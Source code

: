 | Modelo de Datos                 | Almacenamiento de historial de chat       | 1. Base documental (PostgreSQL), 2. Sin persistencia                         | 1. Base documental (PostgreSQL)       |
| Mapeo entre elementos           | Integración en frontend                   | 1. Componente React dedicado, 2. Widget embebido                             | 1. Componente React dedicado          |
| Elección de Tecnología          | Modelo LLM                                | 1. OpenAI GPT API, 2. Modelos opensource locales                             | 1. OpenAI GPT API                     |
---
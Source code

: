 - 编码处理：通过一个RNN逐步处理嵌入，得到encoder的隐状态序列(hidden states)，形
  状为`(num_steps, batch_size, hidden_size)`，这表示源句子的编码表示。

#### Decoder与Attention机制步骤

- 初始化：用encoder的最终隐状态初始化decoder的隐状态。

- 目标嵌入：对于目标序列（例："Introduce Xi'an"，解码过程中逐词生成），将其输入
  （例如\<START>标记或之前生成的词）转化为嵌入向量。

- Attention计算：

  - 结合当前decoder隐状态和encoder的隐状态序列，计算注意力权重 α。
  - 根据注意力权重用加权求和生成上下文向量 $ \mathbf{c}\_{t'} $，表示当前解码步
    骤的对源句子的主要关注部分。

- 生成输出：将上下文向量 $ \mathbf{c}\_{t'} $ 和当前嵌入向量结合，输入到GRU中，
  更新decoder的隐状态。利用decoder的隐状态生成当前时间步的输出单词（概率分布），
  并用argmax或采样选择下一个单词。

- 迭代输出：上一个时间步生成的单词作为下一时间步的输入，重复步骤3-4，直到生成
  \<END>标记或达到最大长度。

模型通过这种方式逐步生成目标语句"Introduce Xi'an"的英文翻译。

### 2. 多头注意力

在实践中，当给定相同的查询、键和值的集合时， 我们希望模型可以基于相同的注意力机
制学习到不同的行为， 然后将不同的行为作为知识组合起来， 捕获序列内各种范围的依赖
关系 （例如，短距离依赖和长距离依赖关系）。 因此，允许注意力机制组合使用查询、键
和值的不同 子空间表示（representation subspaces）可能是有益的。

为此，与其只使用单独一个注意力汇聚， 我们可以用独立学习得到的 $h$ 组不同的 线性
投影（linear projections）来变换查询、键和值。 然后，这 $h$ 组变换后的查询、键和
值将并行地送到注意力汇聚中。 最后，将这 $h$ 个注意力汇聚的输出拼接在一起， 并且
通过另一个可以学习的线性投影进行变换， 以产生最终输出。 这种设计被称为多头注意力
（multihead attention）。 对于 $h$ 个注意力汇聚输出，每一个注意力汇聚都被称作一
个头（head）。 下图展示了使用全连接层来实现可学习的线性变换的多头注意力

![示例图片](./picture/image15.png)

*Work item*.
Starting at the line above that holds "- 初始化：用encoder的最终隐状态初始化decoder的隐状态。" and ending at the line that holds "骤的对源句子的主要关注部分。", transcribe each line exactly and include no other lines.

*Task response*.
- 初始化：用encoder的最终隐状态初始化decoder的隐状态。

- 目标嵌入：对于目标序列（例："Introduce Xi'an"，解码过程中逐词生成），将其输入
  （例如\<START>标记或之前生成的词）转化为嵌入向量。

- Attention计算：

  - 结合当前decoder隐状态和encoder的隐状态序列，计算注意力权重 α。
  - 根据注意力权重用加权求和生成上下文向量 $ \mathbf{c}\_{t'} $，表示当前解码步
    骤的对源句子的主要关注部分。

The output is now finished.